:: Required work ::
Could you repeat the records below exactly, leaving the pictures out?

*-*-*

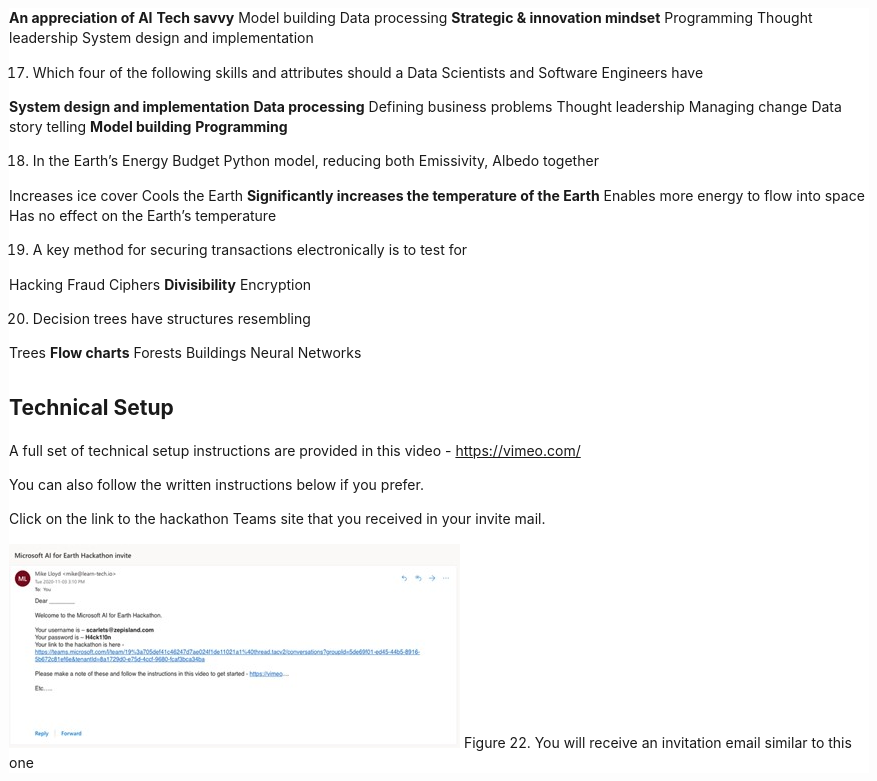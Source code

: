 **An appreciation of AI** 
**Tech savvy** 
Model building 
Data processing 
**Strategic & innovation mindset**
Programming 
Thought leadership 
System design and implementation

17. Which four of the following skills and attributes should a Data Scientists and Software Engineers have

**System design and implementation** 
**Data processing** 
Defining business problems
Thought leadership 
Managing change 
Data story telling
**Model building** 
**Programming**

18. In the Earth’s Energy Budget Python model, reducing both Emissivity, Albedo together

Increases ice cover
Cools the Earth
**Significantly increases the temperature of the Earth**
Enables more energy to flow into space
Has no effect on the Earth’s temperature

19. A key method for securing transactions electronically is to test for 

Hacking
Fraud 
Ciphers 
**Divisibility**
Encryption 

20. Decision trees have structures resembling 

Trees
**Flow charts** 
Forests 
Buildings
Neural Networks

## Technical Setup

A full set of technical setup instructions are provided in this video - https://vimeo.com/ 

You can also follow the written instructions below if you prefer. 

Click on the link to the hackathon Teams site that you received in your invite mail.  

![You will receive an invitation email similar to this one](Assets/f22_Teamsinvite.jpg)
Figure 22. You will receive an invitation email similar to this one 
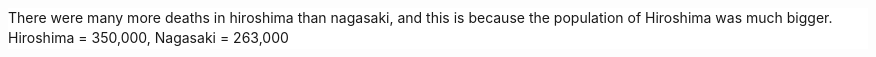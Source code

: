 There were many more deaths in hiroshima than nagasaki, and this is because the population of Hiroshima was much bigger. Hiroshima = 350,000, Nagasaki = 263,000
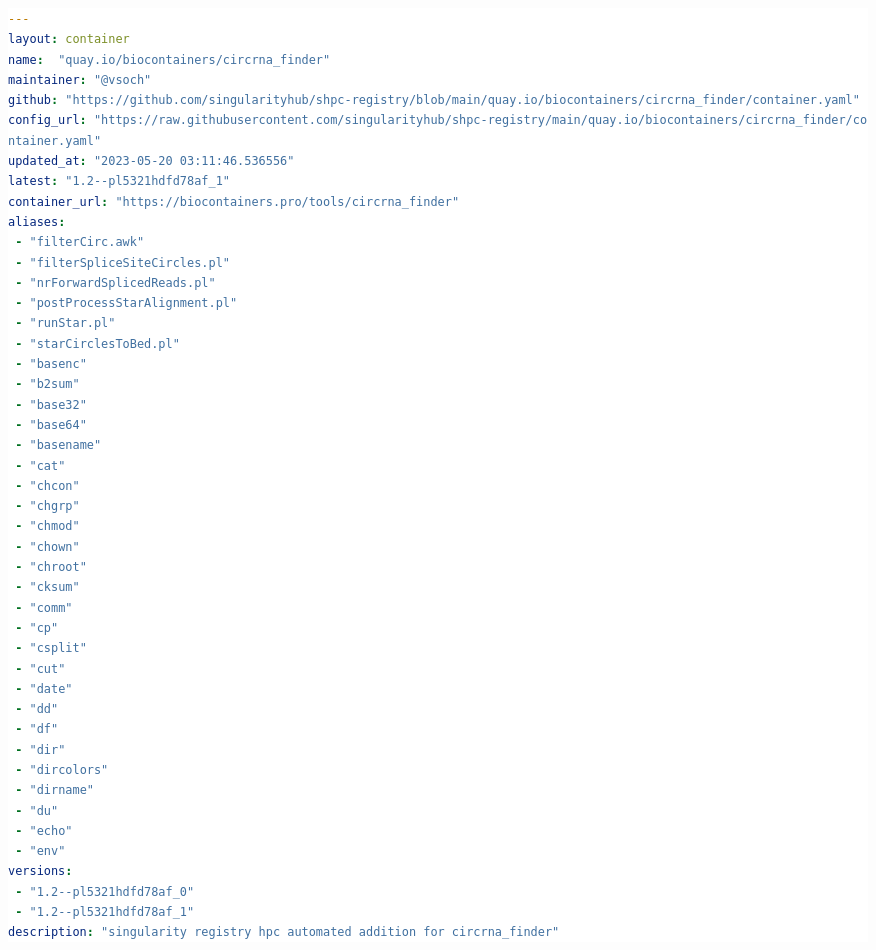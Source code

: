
 ```yaml
---
layout: container
name:  "quay.io/biocontainers/circrna_finder"
maintainer: "@vsoch"
github: "https://github.com/singularityhub/shpc-registry/blob/main/quay.io/biocontainers/circrna_finder/container.yaml"
config_url: "https://raw.githubusercontent.com/singularityhub/shpc-registry/main/quay.io/biocontainers/circrna_finder/container.yaml"
updated_at: "2023-05-20 03:11:46.536556"
latest: "1.2--pl5321hdfd78af_1"
container_url: "https://biocontainers.pro/tools/circrna_finder"
aliases:
 - "filterCirc.awk"
 - "filterSpliceSiteCircles.pl"
 - "nrForwardSplicedReads.pl"
 - "postProcessStarAlignment.pl"
 - "runStar.pl"
 - "starCirclesToBed.pl"
 - "basenc"
 - "b2sum"
 - "base32"
 - "base64"
 - "basename"
 - "cat"
 - "chcon"
 - "chgrp"
 - "chmod"
 - "chown"
 - "chroot"
 - "cksum"
 - "comm"
 - "cp"
 - "csplit"
 - "cut"
 - "date"
 - "dd"
 - "df"
 - "dir"
 - "dircolors"
 - "dirname"
 - "du"
 - "echo"
 - "env"
versions:
 - "1.2--pl5321hdfd78af_0"
 - "1.2--pl5321hdfd78af_1"
description: "singularity registry hpc automated addition for circrna_finder"
```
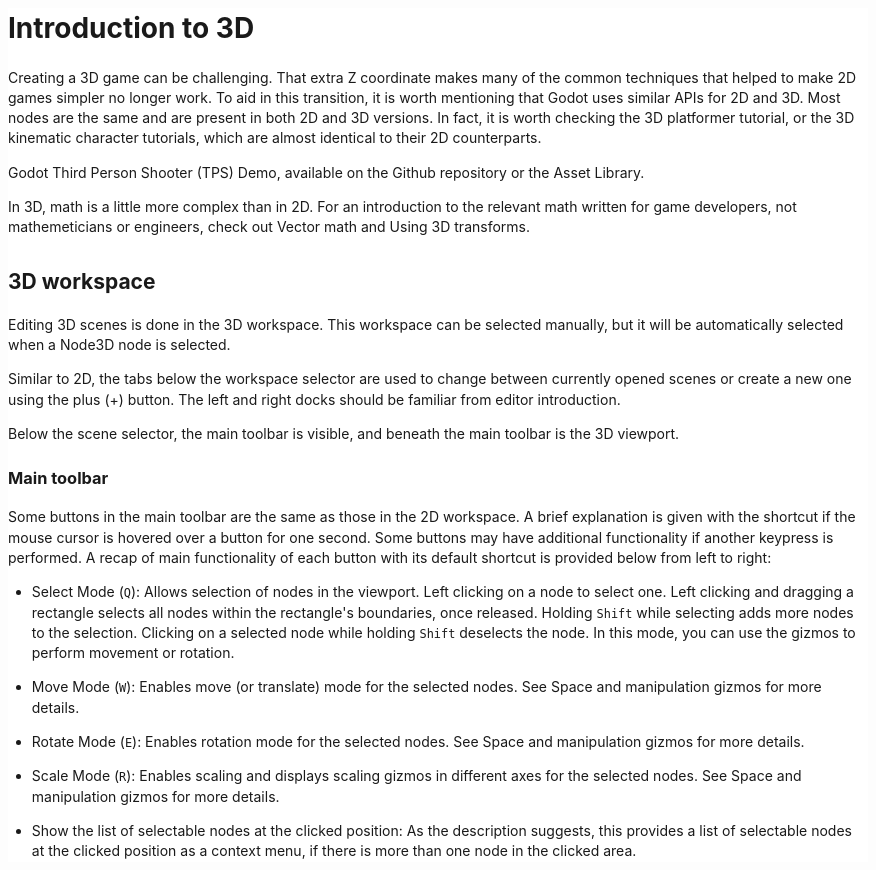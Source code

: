 # Introduction to 3D

Creating a 3D game can be challenging. That extra Z coordinate makes many of
the common techniques that helped to make 2D games simpler no longer work. To
aid in this transition, it is worth mentioning that Godot uses similar APIs
for 2D and 3D. Most nodes are the same and are present in both 2D and 3D
versions. In fact, it is worth checking the 3D platformer tutorial, or the 3D
kinematic character tutorials, which are almost identical to their 2D
counterparts.

Godot Third Person Shooter (TPS) Demo, available on the Github repository or
the Asset Library.

In 3D, math is a little more complex than in 2D. For an introduction to the
relevant math written for game developers, not mathemeticians or engineers,
check out Vector math and Using 3D transforms.

## 3D workspace

Editing 3D scenes is done in the 3D workspace. This workspace can be selected
manually, but it will be automatically selected when a Node3D node is
selected.

Similar to 2D, the tabs below the workspace selector are used to change
between currently opened scenes or create a new one using the plus (+) button.
The left and right docks should be familiar from editor introduction.

Below the scene selector, the main toolbar is visible, and beneath the main
toolbar is the 3D viewport.

### Main toolbar

Some buttons in the main toolbar are the same as those in the 2D workspace. A
brief explanation is given with the shortcut if the mouse cursor is hovered
over a button for one second. Some buttons may have additional functionality
if another keypress is performed. A recap of main functionality of each button
with its default shortcut is provided below from left to right:

  * Select Mode (`Q`): Allows selection of nodes in the viewport. Left clicking on a node to select one. Left clicking and dragging a rectangle selects all nodes within the rectangle's boundaries, once released. Holding `Shift` while selecting adds more nodes to the selection. Clicking on a selected node while holding `Shift` deselects the node. In this mode, you can use the gizmos to perform movement or rotation.

  * Move Mode (`W`): Enables move (or translate) mode for the selected nodes. See Space and manipulation gizmos for more details.

  * Rotate Mode (`E`): Enables rotation mode for the selected nodes. See Space and manipulation gizmos for more details.

  * Scale Mode (`R`): Enables scaling and displays scaling gizmos in different axes for the selected nodes. See Space and manipulation gizmos for more details.

  * Show the list of selectable nodes at the clicked position: As the description suggests, this provides a list of selectable nodes at the clicked position as a context menu, if there is more than one node in the clicked area.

*-*-*

:: Task solution ::
Source code

: **An appreciation of AI** 
**Tech savvy** 
Model building 
Data processing 
**Strategic & innovation mindset**
Programming 
Thought leadership 
System design and implementation

17. Which four of the following skills and attributes should a Data Scientists and Software Engineers have

**System design and implementation** 
**Data processing** 
Defining business problems
Thought leadership 
Managing change 
Data story telling
**Model building** 
**Programming**

18. In the Earth’s Energy Budget Python model, reducing both Emissivity, Albedo together

Increases ice cover
Cools the Earth
**Significantly increases the temperature of the Earth**
Enables more energy to flow into space
Has no effect on the Earth’s temperature

19. A key method for securing transactions electronically is to test for 

Hacking
Fraud 
Ciphers 
**Divisibility**
Encryption 

20. Decision trees have structures resembling 

Trees
**Flow charts** 
Forests 
Buildings
Neural Networks

## Technical Setup

A full set of technical setup instructions are provided in this video - https://vimeo.com/ 

You can also follow the written instructions below if you prefer. 

Click on the link to the hackathon Teams site that you received in your invite mail.  

![You will receive an invitation email similar to this one](Assets/f22_Teamsinvite.jpg)
Figure 22. You will receive an invitation email similar to this one 
Source code

: There were many more deaths in hiroshima than nagasaki, and this is because the population of Hiroshima was much bigger. Hiroshima = 350,000, Nagasaki = 263,000
Source code

:
 ```yaml
---
layout: container
name:  "quay.io/biocontainers/circrna_finder"
maintainer: "@vsoch"
github: "https://github.com/singularityhub/shpc-registry/blob/main/quay.io/biocontainers/circrna_finder/container.yaml"
config_url: "https://raw.githubusercontent.com/singularityhub/shpc-registry/main/quay.io/biocontainers/circrna_finder/container.yaml"
updated_at: "2023-05-20 03:11:46.536556"
latest: "1.2--pl5321hdfd78af_1"
container_url: "https://biocontainers.pro/tools/circrna_finder"
aliases:
 - "filterCirc.awk"
 - "filterSpliceSiteCircles.pl"
 - "nrForwardSplicedReads.pl"
 - "postProcessStarAlignment.pl"
 - "runStar.pl"
 - "starCirclesToBed.pl"
 - "basenc"
 - "b2sum"
 - "base32"
 - "base64"
 - "basename"
 - "cat"
 - "chcon"
 - "chgrp"
 - "chmod"
 - "chown"
 - "chroot"
 - "cksum"
 - "comm"
 - "cp"
 - "csplit"
 - "cut"
 - "date"
 - "dd"
 - "df"
 - "dir"
 - "dircolors"
 - "dirname"
 - "du"
 - "echo"
 - "env"
versions:
 - "1.2--pl5321hdfd78af_0"
 - "1.2--pl5321hdfd78af_1"
description: "singularity registry hpc automated addition for circrna_finder"
```
Source code

: # Introduction to 3D

Creating a 3D game can be challenging. That extra Z coordinate makes many of
the common techniques that helped to make 2D games simpler no longer work. To
aid in this transition, it is worth mentioning that Godot uses similar APIs
for 2D and 3D. Most nodes are the same and are present in both 2D and 3D
versions. In fact, it is worth checking the 3D platformer tutorial, or the 3D
kinematic character tutorials, which are almost identical to their 2D
counterparts.

Godot Third Person Shooter (TPS) Demo, available on the Github repository or
the Asset Library.

In 3D, math is a little more complex than in 2D. For an introduction to the
relevant math written for game developers, not mathemeticians or engineers,
check out Vector math and Using 3D transforms.

## 3D workspace

Editing 3D scenes is done in the 3D workspace. This workspace can be selected
manually, but it will be automatically selected when a Node3D node is
selected.

Similar to 2D, the tabs below the workspace selector are used to change
between currently opened scenes or create a new one using the plus (+) button.
The left and right docks should be familiar from editor introduction.

Below the scene selector, the main toolbar is visible, and beneath the main
toolbar is the 3D viewport.

### Main toolbar

Some buttons in the main toolbar are the same as those in the 2D workspace. A
brief explanation is given with the shortcut if the mouse cursor is hovered
over a button for one second. Some buttons may have additional functionality
if another keypress is performed. A recap of main functionality of each button
with its default shortcut is provided below from left to right:

  * Select Mode (`Q`): Allows selection of nodes in the viewport. Left clicking on a node to select one. Left clicking and dragging a rectangle selects all nodes within the rectangle's boundaries, once released. Holding `Shift` while selecting adds more nodes to the selection. Clicking on a selected node while holding `Shift` deselects the node. In this mode, you can use the gizmos to perform movement or rotation.

  * Move Mode (`W`): Enables move (or translate) mode for the selected nodes. See Space and manipulation gizmos for more details.

  * Rotate Mode (`E`): Enables rotation mode for the selected nodes. See Space and manipulation gizmos for more details.

  * Scale Mode (`R`): Enables scaling and displays scaling gizmos in different axes for the selected nodes. See Space and manipulation gizmos for more details.

  * Show the list of selectable nodes at the clicked position: As the description suggests, this provides a list of selectable nodes at the clicked position as a context menu, if there is more than one node in the clicked area.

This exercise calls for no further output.